Madelene Maria Sagström (born 13 November 1992) is a Swedish professional golfer who plays on the U.S.-based LPGA Tour. She won the 2020 Gainbridge LPGA at Boca Rio and was runner-up at the 2021 Women's British Open.

Early life
Sagström grew up in a family who had a great interest in sports and was used to physical practice from a young age. Nine years old, Sagström begun learning golf with her parents at Enköping Golf Club, 74 kilometres north-east of Stockholm, Sweden, and she has continued to represent the club.

Amateur career
16 years old, she won the 2009 Swedish Junior Stroke-play Championship (for players up to 21) over 72 holes at Österåker Golf Club outside Stockholm, by seven strokes, scoring five under par on the last 36 holes.

In 2011, Sagström won the French International Lady Junior Championship, at Golf de Saint Cloud outside Paris, and was a member of the winning Swedish team at the European Ladies' Team Championship at Golf Club Murhof in Austria.

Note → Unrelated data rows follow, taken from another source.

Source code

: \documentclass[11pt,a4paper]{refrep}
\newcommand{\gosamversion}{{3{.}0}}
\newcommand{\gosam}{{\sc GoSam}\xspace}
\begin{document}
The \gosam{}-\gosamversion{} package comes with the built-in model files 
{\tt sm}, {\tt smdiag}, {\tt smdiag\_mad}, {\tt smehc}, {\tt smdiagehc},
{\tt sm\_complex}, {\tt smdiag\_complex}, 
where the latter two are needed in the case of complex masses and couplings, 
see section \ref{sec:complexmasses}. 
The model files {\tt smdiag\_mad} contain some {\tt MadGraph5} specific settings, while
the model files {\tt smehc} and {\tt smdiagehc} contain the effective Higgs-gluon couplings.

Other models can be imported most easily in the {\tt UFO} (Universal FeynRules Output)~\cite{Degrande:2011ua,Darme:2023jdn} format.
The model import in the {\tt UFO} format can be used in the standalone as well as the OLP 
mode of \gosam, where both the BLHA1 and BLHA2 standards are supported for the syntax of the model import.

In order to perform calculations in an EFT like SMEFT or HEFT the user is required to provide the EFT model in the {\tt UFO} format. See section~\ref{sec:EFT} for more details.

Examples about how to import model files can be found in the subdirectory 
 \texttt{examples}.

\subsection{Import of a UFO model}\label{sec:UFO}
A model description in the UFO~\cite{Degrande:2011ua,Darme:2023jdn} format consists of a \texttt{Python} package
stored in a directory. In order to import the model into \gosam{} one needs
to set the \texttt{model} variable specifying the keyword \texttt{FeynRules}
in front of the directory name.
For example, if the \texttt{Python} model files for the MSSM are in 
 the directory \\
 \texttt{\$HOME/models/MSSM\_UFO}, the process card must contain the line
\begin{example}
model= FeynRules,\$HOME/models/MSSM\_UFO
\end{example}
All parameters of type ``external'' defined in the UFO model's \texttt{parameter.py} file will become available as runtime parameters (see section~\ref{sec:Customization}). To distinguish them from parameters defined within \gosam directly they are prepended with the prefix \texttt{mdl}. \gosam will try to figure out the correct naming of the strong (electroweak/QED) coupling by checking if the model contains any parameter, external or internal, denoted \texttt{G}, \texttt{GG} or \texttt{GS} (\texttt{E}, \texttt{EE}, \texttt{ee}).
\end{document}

Sagström played college golf with the LSU Lady Tigers team at Louisiana State University in Baton Rouge, Louisiana. She was 2015 SEC Player of the Year at LSU and a finalist for the ANNIKA Award.

Professional career
Sagström made her professional debut at the 2015 Helsingborg Open on the Ladies European Tour in Sweden in September and earned her first pay-check.

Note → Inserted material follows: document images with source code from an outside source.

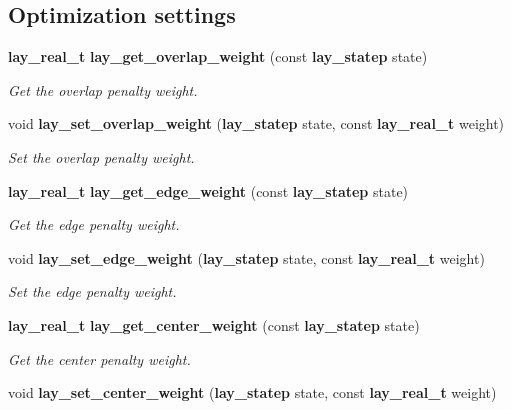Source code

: \subsection*{Optimization settings}
\begin{CompactItemize}
\item 
{\bf lay\_\-real\_\-t} {\bf lay\_\-get\_\-overlap\_\-weight} (const  {\bf lay\_\-statep} state)\label{layout_8h_a5}

\begin{CompactList}\small\item\em Get the overlap penalty weight. \item\end{CompactList}\item 
void {\bf lay\_\-set\_\-overlap\_\-weight} ({\bf lay\_\-statep} state, const  {\bf lay\_\-real\_\-t} weight)\label{layout_8h_a6}

\begin{CompactList}\small\item\em Set the overlap penalty weight. \item\end{CompactList}\item 
{\bf lay\_\-real\_\-t} {\bf lay\_\-get\_\-edge\_\-weight} (const  {\bf lay\_\-statep} state)\label{layout_8h_a7}

\begin{CompactList}\small\item\em Get the edge penalty weight. \item\end{CompactList}\item 
void {\bf lay\_\-set\_\-edge\_\-weight} ({\bf lay\_\-statep} state, const  {\bf lay\_\-real\_\-t} weight)\label{layout_8h_a8}

\begin{CompactList}\small\item\em Set the edge penalty weight. \item\end{CompactList}\item 
{\bf lay\_\-real\_\-t} {\bf lay\_\-get\_\-center\_\-weight} (const  {\bf lay\_\-statep} state)\label{layout_8h_a9}

\begin{CompactList}\small\item\em Get the center penalty weight. \item\end{CompactList}\item 
void {\bf lay\_\-set\_\-center\_\-weight} ({\bf lay\_\-statep} state, const  {\bf lay\_\-real\_\-t} weight)\label{layout_8h_a10}


\end{CompactItemize}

In 2016, Swedish former European Tour Order of Merit-winner Robert Karlsson became her mentor.

She joined the Symetra Tour in United States in 2016, where she finished inside the top-5 in her first five starts. After victories at both the Chico Patty Berg Memorial in Fort Myers, Florida, and the Self Regional Healthcare Foundation Classic in Greenwood, South Carolina, Sagström led the tour's money list race with a wide margin, meaning she all but sealed her spot in the LPGA 2017 rookie class.

With her third win at the Murphy USA El Dorado Shootout in El Dorado, Arkansas, Sagström both secured the top spot on the final Volvik Race for the Card money list and earned a "Battlefield Promotion" to the 2016 LPGA Tour. She had a record breaking Symetra Tour season, becoming the first player in Tour history to crack $100,000 and $150,000, winning Player of the Year and Rookie of the Year honors. In 14 Symetra Tour starts, Sagström had three wins and 11 top-10 finishes.

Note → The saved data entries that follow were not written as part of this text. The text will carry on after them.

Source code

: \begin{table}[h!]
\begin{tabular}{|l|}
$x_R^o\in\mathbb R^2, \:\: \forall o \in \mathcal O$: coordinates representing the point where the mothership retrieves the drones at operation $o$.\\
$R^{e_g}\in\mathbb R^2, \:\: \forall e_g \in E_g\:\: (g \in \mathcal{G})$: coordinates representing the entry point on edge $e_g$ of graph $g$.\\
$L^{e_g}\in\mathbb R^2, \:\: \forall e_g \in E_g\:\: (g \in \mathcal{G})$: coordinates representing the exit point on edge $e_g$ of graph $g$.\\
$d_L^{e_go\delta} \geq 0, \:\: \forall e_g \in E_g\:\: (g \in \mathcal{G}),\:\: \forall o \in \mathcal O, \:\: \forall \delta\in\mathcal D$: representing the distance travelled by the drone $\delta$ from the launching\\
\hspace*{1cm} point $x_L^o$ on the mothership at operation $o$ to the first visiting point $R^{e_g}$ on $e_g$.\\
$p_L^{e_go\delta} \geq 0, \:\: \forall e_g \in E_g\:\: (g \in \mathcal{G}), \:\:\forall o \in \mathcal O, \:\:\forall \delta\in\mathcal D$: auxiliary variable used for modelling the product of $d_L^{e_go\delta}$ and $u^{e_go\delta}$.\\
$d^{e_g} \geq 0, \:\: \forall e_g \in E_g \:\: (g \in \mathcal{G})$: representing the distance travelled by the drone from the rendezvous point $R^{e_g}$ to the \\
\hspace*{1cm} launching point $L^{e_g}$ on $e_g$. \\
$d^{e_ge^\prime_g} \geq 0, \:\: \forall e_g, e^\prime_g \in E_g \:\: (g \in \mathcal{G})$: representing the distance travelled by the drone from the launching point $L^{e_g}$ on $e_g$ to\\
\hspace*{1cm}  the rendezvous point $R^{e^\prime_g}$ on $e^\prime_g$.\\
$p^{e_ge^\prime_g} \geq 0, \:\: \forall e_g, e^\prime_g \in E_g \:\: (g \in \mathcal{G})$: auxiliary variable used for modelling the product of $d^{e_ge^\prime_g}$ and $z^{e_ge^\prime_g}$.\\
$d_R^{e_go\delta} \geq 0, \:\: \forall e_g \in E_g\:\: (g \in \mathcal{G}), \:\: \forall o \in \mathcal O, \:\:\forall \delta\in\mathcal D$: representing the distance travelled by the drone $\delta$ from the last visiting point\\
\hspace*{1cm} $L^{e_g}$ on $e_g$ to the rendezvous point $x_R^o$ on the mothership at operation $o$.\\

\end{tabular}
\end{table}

In December 2016, Sagström won the Ladies European Tour's Q-School in Morocco, securing membership of the Ladies European Tour for 2017, a requirement to make her eligible for selection in the 2017 Solheim Cup. She was selected as a captain's pick by Annika Sörenstam to 2017 European Solheim Cup team and finished the 2017 LPGA Tour season 49th on the Order of Merit.

She finished tied for second at the Pure Silk Championship on the LPGA Tour in May 2019.  

In her first tournament of the 2020 season, Sagström notched her first win on the LPGA Tour at the Gainbridge LPGA at Boca Rio played at Boca Rio Golf Club in Boca Raton, Florida. She finished with a one shot lead after making par on the final hole against Nasa Hataoka who made bogey. Sagström set the course record at Boca Rio firing a 62 (−10) in the second round of the tournament. Taking the 117th LPGA Tour win by a Swedish born player, Sagström became the 12th Swedish winner on the tour.

She qualified for one of the two Swedish spots at the 2021 Summer Olympics in Tokyo, Japan.

Two weeks after the Olympic golf tournament, Sagström tied the first round lead at the 2021 Women's British Open and eventually finished tied second, one shot behind winner Anna Nordqvist, after scoring a bogey on the final hole. After the tournament, she was announced as one of the captain's pick for the 2021 European Solheim Cup team. 

In 2022, Sagström recorded four consecutive top-10 finishes, including T3 at the DIO Implant LA Open and the Cognizant Founders Cup, to rise into the top-30 of the Women's World Golf Rankings for the first time. In the 2022 Women's British Open at Muirfield she shot a day-low 65 in round two to share second place with eventual winner Ashleigh Buhai. Sagström finished the tournament in shared fourth place, 3 strokes behind Buhai, after a final-hole bogey.

Amateur wins
2009 Swedish Junior Strokeplay Championship
2011 French International Lady Junior Championship

Professional wins (4)

LPGA Tour (1)

Symetra Tour (3)

Results in LPGA majors
Results not in chronological order before 2019.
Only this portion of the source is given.